Dec 31, 2019, 11:28:31 AM12/31/19
to
On Sunday, December 22, 2019 at 8:17:44 AM UTC-8, Andy wrote:
> ANTLR has even LL(*) but is too complicated. I am searching maximal
> simple and elegant generator which generates function call like
> written by hand. ...

https://www.codeproject.com/Articles/5162249/How-to-Make-an-LL-1-Parser-Lesson-1

I wrote a lesson on building one in 3 steps

Anton Ertl

unread,
Dec 31, 2019, 11:42:51 AM12/31/19
to
carlgl...@gmail.com writes:
>Gray's meta notation uses a postix operator "&&" for "separator list".
>
>"&&" seems particularly elegant and interesting:
>
>If Gray: "a b &&" ---> EBNF: "a { b a }"
>
>then I assume:
>
>"a b && c &&" ---> "a { b a } { c a }"

The left operand of the second && would be "a b &&", so the whole
thing would be equivalent to

a {b a} {c {a {b a}}}

a (( b || c )) &&

would parse the same strings, but with different parse trees; so if
you add actions, the results would probably be different.

>and so on ...
>
>Further "a b && b && ..." ===> "a b &&"

They describe the same strings, yes. However, the former has an
ambiguous grammar that allows to parse "aba" in two ways: either the b
is the first b or the second one. In Gray, this leads to a conflict
(it just can deal with LL(1) grammars), and I guess one of these
parsing options never be exercised, which means that it works as if
you had written "a b &&" in the first place.

carlgl...@gmail.com

unread,
Jan 1, 2020, 12:33:46 PM1/1/20
to
On Tuesday, December 31, 2019 at 8:42:51 AM UTC-8, Anton Ertl wrote:
> carlgl...@gmail.com writes:
> >Gray's meta notation uses a postix operator "&&" for "separator list".
...
> >If Gray: "a b &&" ---> EBNF: "a { b a }"
...
> >then ...
...
> >"a b && c &&"
>
> The left operand of the second && would be "a b &&", so the whole
> thing would be equivalent to
>
> a {b a} {c {a {b a}}}
...

Should that be ?
a {b a} { c a {b a}}

Also, would
a b && c d &&
parse as:
a { b a } c { d c }
or as:
a { b a } c { d a { b a } c }

???

Carl

honey crisis

unread,
Jan 2, 2020, 1:21:45 PM1/2/20
to
On Sunday, December 22, 2019 at 8:17:44 AM UTC-8, Andy wrote:
> I am searching maximal simple and elegant generator which generates function call like written by hand.

I designed Parsley to do exactly that.

i don't know how minimal it is at this point, but I've been using the LL1.cs file in it in several of my parser projects to generate parse tables.
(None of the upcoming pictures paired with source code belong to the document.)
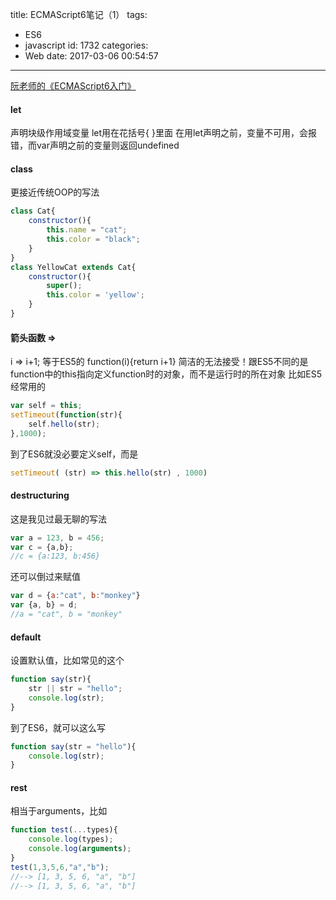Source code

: title: ECMAScript6笔记（1）
tags:
  - ES6
  - javascript
id: 1732
categories:
  - Web
date: 2017-03-06 00:54:57
---
[阮老师的《ECMAScript6入门》](http://es6.ruanyifeng.com/)


#### let
声明块级作用域变量
let用在花括号{ }里面
在用let声明之前，变量不可用，会报错，而var声明之前的变量则返回undefined

#### class
更接近传统OOP的写法
```js
class Cat{
    constructor(){
        this.name = "cat";
        this.color = "black";
    }
}
class YellowCat extends Cat{
    constructor(){
        super();
        this.color = 'yellow';
    }
}
```
<!--more-->
#### 箭头函数 =>
i => i+1;
等于ES5的 function(i){return i+1}
简洁的无法接受！跟ES5不同的是function中的this指向定义function时的对象，而不是运行时的所在对象
比如ES5经常用的
```js
var self = this;
setTimeout(function(str){
    self.hello(str);
},1000);
```
到了ES6就没必要定义self，而是
```js
setTimeout( (str) => this.hello(str) , 1000)
```

#### destructuring
这是我见过最无聊的写法
```js
var a = 123, b = 456;
var c = {a,b};
//c = {a:123, b:456}
```
还可以倒过来赋值
```js
var d = {a:"cat", b:"monkey"}
var {a, b} = d;
//a = "cat", b = "monkey"
```

#### default
设置默认值，比如常见的这个
```js
function say(str){
    str || str = "hello";
    console.log(str);
}
```
到了ES6，就可以这么写
```js
function say(str = "hello"){
    console.log(str);
}
```

#### rest
相当于arguments，比如
```js
function test(...types){
    console.log(types);
    console.log(arguments);
}
test(1,3,5,6,"a","b");
//--> [1, 3, 5, 6, "a", "b"]
//--> [1, 3, 5, 6, "a", "b"]
```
Maybe it will help.

https://www.codeproject.com/Articles/5255160/Parse-Anything-with-Parsley-A-Different-Approach

Anton Ertl

unread,
Jan 2, 2020, 1:21:53 PM1/2/20
to
carlgl...@gmail.com writes:
>On Tuesday, December 31, 2019 at 8:42:51 AM UTC-8, Anton Ertl wrote:
>> carlgl...@gmail.com writes:
>> >Gray's meta notation uses a postix operator "&&" for "separator list".
>...
>> >If Gray: "a b &&" ---> EBNF: "a { b a }"
...
>> >"a b && c &&"
...
>Should that be ?
>a {b a} { c a {b a}}

Yes.

>Also, would
> a b && c d &&

I assume you mean a concatenation of "a b &&" and "c d &&". In Gray
syntax that would be

(( a b && c d && ))

>parse as:
> a { b a } c { d c }

Yes.

>or as:
> a { b a } c { d a { b a } c }

If you want that, you would write it as

(( a b && c )) d &&

&& is just a binary postfix operator.

George Neuner

unread,
Jan 2, 2020, 1:22:21 PM1/2/20
to
A little late to the discussion, but ...


On Sat, 21 Dec 2019 19:07:55 -0800 (PST), Andy
<borucki...@gmail.com> wrote:

>ANTLR has even LL(*) but is too complicated. I am searching maximal
>simple and elegant generator which generates function call like
>written by hand.

There are a number of decent tools that will generate recursive
descent code, but you won't find any that will produce code as tight
as custom hand written.


You neglected to mention what programming language you want to target.
However:

PCCTS is the ancestor of ANTLR. It is LL(k) for configurable k. It
produces C or C++ code for the parser. You need to supply a lexer
separately.

Coco/R is LL(k). There are versions available for several languages,
including C, C++, Java, Delphi, VB, etc. Like ANTLR, Coco/R also can
generate a lexer.



In my experience, PCCTS produces tighter code than ANTLR. As long as
you don't need the flexibility of LL(*) - or need a lexer generated,
or to target a language other than C or C++ - then PCCTS may be the
better choice.

If you need one stop shopping for RD coded parsers and lexers, then
you do need something like ANTLR or Coco/R which can do both.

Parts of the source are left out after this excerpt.